SUPPLIED MATERIAL:
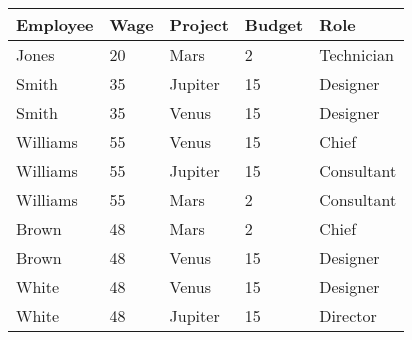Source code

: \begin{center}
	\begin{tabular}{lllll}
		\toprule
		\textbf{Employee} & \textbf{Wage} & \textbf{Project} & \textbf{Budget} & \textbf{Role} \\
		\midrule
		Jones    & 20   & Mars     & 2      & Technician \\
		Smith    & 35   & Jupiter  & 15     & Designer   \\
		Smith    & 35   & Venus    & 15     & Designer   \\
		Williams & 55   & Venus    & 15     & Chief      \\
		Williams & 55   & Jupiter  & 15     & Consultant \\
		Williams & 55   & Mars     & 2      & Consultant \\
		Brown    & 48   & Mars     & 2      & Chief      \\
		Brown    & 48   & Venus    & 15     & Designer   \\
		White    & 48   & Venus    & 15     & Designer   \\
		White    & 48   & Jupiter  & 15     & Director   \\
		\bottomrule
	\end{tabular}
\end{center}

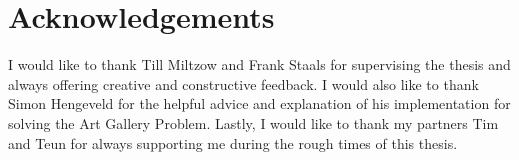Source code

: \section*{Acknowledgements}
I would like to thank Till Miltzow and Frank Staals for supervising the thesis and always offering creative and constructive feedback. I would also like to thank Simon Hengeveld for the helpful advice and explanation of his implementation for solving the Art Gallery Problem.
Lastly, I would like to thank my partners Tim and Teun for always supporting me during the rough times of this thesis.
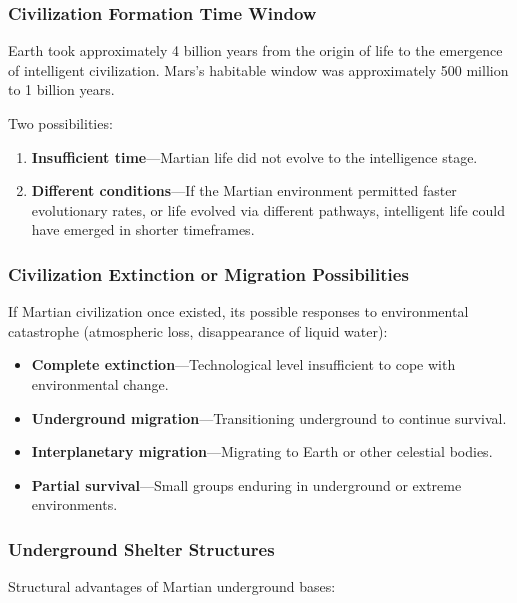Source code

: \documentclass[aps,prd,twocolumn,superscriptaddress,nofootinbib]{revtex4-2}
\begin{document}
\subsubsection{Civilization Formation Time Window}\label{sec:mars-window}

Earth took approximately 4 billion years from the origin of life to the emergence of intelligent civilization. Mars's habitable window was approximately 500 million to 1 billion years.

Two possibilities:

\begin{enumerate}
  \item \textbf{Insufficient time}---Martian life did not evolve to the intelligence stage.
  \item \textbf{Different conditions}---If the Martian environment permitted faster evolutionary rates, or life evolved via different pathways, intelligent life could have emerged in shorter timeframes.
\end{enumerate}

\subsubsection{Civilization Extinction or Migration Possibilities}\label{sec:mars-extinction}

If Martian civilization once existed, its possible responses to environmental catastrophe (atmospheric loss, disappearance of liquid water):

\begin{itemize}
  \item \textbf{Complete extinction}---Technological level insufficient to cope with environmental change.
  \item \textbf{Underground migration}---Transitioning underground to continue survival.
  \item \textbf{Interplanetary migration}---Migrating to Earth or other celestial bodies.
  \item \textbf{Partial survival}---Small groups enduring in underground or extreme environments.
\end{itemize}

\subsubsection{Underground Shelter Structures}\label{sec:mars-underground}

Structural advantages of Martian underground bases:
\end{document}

WHAT TO PRODUCE: When the word "Chief" occurs in a line above, list that line.

TASK RESULT:
		Williams & 55   & Venus    & 15     & Chief      \\
		Brown    & 48   & Mars     & 2      & Chief      \\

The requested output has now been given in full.